The seeds for the Partnership were sown in 2006 when the Rhode Island Department of Health (RIDOH) brought together key stakeholders to write the state cancer plan. The following year, the Partnership came into existence as the result of the consolidation of eight municipal task forces into one statewide cancer coalition to more effectively and efficiently work with the RIDOH to implement the goals and objectives of the plan. The Partnership adopted a structure much akin to a non-profit membership organization, creating a board of directors, electing officers, developing by-laws, and establishing workgroups for the membership to join as the primary approach to completing the statewide cancer plan.
In 2012 the second 5-year cancer plan goals, objectives, and strategies were written with contribution from the Partnership, and the Partnership formally registered its name and organization with the Office of the Secretary of State. Despite its accomplishments, however, the Partnership continued to be dependent upon the RIDOH for staffing and funding. The relationship was symbiotic; the RIDOH needed the coalition to fulfill its federal funding mandates and the Partnership needed RIDOH to provide the scope of work, staffing, and funding to remain viable. This situation became more pressing in 2016 when the funding mechanism for cancer control activities changed to one of procurement by RIDOH. The Partnership not being a 501c3 non-profit therefore needed to find a fiscal agent or apply to become a non-profit. It chose the former option, contracting with Immunization Matters for two years before switching to the Hospital Association of RI (HARI) from 2017 until August of 2020 when the organization formally filed to become a 501c3 non-profit organization.
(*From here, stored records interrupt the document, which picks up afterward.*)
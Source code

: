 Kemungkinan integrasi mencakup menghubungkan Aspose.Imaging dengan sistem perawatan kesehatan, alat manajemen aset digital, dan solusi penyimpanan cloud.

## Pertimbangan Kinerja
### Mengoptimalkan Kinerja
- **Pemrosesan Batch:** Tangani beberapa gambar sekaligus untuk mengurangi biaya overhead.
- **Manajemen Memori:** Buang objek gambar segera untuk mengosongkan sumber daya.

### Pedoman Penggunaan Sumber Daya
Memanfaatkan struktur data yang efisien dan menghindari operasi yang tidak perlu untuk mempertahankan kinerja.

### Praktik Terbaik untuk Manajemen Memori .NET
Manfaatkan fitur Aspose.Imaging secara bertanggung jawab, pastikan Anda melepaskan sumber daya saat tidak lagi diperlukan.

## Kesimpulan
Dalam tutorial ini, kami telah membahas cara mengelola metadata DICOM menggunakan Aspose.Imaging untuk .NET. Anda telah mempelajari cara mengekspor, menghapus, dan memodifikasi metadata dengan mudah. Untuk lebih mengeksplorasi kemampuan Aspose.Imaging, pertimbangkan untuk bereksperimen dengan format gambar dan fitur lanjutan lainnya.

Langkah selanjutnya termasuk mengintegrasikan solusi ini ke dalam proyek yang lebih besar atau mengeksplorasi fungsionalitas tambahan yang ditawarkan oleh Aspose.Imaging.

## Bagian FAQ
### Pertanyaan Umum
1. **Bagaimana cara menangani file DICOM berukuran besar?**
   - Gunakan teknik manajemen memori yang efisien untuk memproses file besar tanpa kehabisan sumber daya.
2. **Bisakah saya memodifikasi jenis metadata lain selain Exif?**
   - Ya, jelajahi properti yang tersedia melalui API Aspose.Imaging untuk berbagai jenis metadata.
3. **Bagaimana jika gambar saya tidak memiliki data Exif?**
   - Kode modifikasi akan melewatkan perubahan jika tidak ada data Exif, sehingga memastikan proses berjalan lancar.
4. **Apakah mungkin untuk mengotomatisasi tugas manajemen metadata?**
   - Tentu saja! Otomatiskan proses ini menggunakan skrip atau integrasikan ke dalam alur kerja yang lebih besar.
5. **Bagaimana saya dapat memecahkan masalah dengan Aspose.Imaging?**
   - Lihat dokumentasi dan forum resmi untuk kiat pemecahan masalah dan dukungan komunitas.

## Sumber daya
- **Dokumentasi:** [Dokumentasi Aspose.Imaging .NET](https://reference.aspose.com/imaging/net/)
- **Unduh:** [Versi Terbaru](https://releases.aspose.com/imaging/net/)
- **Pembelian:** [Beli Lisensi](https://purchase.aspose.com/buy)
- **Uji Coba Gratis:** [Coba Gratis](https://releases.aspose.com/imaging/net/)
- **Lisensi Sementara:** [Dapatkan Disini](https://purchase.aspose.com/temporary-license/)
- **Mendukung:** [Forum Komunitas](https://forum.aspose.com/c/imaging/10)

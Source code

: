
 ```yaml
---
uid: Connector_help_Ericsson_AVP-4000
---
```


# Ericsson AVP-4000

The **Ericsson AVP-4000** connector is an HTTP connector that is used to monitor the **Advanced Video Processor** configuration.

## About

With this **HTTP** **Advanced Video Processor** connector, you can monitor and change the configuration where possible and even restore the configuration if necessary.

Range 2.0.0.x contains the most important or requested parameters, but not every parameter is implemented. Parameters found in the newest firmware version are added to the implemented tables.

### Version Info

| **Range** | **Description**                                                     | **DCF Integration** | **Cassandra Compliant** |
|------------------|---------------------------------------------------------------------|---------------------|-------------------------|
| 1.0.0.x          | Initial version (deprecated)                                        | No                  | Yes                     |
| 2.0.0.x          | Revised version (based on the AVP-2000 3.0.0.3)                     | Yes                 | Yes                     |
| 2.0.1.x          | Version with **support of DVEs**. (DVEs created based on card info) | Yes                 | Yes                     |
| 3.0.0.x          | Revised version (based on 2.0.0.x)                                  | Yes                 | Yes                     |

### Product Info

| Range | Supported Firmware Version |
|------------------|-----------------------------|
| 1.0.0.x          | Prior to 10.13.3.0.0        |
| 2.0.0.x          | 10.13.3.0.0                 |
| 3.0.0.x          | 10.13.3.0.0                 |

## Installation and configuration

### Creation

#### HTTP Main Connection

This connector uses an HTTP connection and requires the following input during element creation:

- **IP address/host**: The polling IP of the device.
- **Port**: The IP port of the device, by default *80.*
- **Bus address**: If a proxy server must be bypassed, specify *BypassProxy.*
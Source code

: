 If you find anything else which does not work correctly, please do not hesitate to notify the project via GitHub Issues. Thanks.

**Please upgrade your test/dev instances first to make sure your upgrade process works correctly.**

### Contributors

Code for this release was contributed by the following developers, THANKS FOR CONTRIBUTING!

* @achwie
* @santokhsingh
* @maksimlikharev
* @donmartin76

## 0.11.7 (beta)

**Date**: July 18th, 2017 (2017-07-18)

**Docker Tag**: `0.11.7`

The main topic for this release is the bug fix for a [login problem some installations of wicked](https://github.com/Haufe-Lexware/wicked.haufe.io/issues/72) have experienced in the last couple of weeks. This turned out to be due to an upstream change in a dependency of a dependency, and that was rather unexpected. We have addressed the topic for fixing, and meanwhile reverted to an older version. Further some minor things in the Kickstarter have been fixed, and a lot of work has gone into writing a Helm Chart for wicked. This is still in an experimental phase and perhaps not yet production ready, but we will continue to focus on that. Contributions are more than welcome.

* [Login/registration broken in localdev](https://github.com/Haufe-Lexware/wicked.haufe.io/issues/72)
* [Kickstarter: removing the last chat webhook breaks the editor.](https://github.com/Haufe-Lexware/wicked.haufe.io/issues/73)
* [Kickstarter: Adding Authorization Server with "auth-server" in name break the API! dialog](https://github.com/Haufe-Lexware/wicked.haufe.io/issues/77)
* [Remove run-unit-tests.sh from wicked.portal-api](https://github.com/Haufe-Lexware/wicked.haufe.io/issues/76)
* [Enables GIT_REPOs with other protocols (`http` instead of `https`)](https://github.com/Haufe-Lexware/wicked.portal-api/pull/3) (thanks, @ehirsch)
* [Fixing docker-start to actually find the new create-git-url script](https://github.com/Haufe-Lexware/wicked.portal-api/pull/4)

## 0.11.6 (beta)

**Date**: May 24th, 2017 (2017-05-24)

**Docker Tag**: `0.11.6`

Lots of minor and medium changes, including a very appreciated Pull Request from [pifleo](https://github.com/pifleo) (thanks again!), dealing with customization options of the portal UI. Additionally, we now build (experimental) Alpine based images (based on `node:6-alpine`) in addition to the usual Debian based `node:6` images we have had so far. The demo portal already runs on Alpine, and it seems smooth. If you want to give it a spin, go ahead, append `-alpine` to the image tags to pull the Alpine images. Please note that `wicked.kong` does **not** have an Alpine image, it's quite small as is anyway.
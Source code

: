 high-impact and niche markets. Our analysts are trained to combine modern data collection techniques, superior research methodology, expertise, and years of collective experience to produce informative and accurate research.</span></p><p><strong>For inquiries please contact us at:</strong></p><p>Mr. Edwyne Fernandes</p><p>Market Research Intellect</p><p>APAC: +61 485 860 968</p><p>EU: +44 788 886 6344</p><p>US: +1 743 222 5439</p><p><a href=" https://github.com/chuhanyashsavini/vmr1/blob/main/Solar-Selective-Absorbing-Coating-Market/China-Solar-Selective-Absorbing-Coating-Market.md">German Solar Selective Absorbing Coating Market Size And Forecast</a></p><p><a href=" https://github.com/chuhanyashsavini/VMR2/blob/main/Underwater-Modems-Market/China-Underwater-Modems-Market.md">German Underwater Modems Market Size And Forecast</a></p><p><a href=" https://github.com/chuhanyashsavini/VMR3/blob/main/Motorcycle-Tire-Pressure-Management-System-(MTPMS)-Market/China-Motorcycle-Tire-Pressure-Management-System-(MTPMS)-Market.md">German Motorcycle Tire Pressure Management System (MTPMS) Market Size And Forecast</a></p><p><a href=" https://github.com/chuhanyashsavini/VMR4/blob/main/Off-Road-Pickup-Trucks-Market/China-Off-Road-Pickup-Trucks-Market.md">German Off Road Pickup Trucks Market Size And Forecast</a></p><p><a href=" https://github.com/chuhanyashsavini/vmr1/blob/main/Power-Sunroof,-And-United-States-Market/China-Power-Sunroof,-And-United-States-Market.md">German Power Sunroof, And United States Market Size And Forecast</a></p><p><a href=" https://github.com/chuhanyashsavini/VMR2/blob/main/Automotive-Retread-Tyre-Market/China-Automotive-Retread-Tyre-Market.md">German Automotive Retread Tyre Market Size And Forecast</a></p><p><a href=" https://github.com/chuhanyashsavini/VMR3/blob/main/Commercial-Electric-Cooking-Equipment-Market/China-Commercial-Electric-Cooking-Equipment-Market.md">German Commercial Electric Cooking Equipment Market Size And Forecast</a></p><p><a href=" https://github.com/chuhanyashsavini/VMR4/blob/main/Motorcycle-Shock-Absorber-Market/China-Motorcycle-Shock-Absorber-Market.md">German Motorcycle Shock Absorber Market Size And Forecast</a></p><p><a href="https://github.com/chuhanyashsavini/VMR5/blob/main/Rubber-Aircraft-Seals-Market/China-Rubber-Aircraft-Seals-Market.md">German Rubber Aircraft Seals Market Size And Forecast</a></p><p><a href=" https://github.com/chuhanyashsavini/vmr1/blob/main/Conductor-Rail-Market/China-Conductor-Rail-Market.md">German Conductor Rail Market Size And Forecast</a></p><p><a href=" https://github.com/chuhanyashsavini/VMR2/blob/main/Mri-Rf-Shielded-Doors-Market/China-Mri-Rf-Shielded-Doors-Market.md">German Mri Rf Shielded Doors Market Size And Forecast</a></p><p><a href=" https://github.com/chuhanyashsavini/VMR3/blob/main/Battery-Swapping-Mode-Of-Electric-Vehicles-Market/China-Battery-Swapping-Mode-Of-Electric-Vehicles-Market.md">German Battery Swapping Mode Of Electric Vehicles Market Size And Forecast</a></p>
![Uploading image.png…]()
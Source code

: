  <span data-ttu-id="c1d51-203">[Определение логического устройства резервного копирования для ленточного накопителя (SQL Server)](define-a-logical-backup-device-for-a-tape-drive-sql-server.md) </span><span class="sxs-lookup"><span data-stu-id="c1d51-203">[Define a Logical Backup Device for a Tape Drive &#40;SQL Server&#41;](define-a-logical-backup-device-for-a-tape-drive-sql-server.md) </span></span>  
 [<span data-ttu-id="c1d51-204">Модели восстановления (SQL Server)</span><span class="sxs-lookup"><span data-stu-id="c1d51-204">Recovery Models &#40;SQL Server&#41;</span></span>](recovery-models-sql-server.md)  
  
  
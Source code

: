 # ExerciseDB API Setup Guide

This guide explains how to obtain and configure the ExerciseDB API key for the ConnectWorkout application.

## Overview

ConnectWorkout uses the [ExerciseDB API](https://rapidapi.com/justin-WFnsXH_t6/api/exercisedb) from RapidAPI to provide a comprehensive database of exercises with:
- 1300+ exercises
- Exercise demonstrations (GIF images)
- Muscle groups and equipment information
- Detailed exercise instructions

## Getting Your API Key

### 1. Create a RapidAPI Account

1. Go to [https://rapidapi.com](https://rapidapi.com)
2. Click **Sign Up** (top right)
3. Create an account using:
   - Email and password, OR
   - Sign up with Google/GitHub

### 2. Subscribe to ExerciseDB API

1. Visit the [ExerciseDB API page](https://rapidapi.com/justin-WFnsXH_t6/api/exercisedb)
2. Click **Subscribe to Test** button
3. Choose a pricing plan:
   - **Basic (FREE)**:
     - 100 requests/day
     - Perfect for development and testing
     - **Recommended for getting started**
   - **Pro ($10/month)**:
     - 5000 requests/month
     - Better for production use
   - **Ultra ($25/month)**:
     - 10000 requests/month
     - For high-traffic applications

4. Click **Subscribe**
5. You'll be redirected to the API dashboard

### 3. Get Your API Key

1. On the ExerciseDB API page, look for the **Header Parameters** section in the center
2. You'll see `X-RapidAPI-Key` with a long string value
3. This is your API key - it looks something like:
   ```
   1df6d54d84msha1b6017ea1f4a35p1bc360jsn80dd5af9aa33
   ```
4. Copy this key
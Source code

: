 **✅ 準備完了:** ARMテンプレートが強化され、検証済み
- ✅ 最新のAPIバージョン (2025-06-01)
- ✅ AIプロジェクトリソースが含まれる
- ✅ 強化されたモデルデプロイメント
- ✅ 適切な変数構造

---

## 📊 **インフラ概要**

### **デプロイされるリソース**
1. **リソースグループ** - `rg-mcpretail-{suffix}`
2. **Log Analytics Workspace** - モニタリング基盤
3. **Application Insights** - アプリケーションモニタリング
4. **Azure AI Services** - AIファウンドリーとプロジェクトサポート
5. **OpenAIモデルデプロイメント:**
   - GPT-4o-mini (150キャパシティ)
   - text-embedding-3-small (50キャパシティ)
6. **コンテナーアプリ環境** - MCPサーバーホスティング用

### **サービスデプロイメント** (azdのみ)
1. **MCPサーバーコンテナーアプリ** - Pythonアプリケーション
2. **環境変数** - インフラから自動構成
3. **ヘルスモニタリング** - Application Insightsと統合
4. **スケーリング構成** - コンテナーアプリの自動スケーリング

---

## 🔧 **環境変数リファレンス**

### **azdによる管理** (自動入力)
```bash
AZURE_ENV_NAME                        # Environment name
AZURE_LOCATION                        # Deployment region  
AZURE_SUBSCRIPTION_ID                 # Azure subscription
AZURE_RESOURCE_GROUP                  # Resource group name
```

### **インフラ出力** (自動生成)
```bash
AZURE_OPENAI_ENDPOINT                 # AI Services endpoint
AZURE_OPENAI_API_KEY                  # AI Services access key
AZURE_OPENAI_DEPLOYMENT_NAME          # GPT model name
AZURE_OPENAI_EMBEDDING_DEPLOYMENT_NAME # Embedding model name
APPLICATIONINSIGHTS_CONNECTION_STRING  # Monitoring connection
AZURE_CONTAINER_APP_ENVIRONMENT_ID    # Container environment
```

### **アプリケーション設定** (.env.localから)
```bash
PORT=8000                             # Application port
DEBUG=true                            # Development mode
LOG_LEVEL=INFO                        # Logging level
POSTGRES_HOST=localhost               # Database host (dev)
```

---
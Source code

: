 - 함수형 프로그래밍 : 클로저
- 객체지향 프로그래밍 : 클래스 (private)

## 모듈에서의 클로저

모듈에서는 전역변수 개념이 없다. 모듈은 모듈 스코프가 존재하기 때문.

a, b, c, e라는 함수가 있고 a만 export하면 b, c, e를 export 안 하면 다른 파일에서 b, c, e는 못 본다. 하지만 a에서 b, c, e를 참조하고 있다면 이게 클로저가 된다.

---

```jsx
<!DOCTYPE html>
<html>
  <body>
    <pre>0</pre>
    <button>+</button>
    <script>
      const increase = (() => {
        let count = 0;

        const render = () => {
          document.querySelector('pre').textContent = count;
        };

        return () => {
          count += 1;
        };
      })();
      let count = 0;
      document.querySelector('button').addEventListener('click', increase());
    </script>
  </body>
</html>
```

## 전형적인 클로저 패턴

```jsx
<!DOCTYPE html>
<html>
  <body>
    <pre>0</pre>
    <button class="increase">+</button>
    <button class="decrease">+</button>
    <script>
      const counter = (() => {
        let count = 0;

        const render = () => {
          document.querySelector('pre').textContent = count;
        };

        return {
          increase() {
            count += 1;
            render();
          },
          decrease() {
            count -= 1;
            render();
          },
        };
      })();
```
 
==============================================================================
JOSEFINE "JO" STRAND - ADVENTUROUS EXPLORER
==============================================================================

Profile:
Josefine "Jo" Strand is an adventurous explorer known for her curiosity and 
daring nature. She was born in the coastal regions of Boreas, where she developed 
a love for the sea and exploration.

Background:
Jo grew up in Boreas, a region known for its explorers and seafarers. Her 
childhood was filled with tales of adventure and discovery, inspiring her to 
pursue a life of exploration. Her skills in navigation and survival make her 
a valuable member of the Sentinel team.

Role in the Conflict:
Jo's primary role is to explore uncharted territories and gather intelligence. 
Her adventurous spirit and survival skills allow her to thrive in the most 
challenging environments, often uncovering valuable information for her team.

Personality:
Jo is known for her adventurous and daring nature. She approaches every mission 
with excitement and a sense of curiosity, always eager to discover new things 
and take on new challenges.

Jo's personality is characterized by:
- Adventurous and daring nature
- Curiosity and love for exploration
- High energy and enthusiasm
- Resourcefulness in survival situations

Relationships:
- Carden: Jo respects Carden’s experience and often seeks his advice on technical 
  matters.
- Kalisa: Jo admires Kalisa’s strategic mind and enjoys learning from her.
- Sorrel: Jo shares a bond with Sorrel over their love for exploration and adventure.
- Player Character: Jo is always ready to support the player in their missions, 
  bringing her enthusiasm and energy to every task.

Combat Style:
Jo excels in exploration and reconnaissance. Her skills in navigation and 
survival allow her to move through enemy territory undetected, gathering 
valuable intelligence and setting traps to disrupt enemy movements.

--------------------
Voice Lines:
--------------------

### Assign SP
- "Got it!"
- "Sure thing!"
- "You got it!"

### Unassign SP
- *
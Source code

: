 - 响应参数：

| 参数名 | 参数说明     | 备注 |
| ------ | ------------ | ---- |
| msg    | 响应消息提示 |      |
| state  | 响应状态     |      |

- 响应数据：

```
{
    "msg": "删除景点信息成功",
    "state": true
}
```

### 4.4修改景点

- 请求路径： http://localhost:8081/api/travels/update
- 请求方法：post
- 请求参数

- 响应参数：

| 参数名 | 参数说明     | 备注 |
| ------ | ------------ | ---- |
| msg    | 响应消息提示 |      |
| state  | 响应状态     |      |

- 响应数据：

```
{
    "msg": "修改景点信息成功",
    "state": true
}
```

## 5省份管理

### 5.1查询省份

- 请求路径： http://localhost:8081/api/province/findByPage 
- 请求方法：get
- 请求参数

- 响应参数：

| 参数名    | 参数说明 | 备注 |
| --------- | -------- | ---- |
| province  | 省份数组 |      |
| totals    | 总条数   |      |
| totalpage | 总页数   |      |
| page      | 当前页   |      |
After deliberation by the Partnership Board and discussions with the fiduciary agent, who was advised by their auditors to limit their Partnership liability, the Partnership took steps to become a 501c3 non-profit organization in 2020. It was a game-changer. No longer would the Partnership be totally dependent upon RIDOH to establish its priorities, funding, or staffing. Although cancer control activities remain at the heart of the Partnership, it now has the flexibility to explore other areas where its special expertise could be of benefit to the cancer community.